[Start of section]

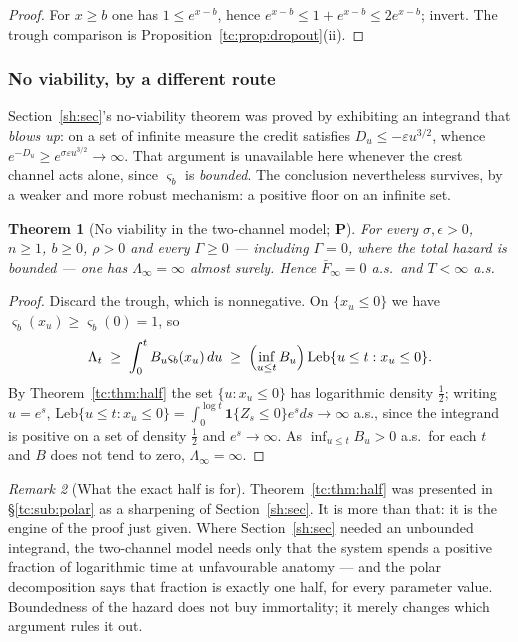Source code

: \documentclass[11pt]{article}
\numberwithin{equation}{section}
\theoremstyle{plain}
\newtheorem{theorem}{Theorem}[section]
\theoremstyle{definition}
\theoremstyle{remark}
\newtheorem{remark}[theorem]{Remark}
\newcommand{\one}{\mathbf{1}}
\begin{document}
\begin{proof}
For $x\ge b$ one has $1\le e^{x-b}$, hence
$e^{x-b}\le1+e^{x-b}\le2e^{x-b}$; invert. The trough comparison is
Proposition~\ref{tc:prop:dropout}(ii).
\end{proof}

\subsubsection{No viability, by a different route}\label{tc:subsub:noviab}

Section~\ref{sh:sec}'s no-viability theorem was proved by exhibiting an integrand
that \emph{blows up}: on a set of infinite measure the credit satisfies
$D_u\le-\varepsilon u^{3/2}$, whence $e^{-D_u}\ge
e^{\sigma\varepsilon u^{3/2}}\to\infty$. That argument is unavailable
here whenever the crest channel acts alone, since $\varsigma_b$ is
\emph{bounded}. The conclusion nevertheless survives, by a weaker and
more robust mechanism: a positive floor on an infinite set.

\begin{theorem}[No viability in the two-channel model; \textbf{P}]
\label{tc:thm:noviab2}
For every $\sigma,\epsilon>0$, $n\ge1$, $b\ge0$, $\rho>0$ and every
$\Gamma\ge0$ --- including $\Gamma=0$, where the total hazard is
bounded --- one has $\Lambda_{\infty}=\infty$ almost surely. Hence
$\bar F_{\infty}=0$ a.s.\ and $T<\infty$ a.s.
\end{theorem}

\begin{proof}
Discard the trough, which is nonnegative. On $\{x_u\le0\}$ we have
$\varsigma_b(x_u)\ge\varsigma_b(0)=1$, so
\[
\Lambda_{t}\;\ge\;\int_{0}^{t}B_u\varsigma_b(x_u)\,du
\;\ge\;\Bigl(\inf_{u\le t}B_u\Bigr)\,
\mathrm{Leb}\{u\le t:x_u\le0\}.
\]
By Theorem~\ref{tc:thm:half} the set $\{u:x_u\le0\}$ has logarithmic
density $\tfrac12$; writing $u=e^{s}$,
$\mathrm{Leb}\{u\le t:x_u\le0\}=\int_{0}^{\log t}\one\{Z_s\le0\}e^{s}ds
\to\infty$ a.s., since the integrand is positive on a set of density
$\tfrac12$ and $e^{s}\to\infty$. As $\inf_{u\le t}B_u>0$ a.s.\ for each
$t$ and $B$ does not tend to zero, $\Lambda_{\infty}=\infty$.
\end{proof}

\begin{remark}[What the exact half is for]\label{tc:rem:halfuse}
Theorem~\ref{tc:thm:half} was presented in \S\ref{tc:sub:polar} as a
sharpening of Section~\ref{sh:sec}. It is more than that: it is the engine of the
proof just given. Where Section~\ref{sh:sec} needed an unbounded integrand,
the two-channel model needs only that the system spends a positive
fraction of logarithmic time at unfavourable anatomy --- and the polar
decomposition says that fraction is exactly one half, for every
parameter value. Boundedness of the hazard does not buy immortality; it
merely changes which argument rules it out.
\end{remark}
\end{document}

[End of section]

Which lines of the records hold the string "varepsilon"? Copy each one.

$D_u\le-\varepsilon u^{3/2}$, whence $e^{-D_u}\ge
e^{\sigma\varepsilon u^{3/2}}\to\infty$. That argument is unavailable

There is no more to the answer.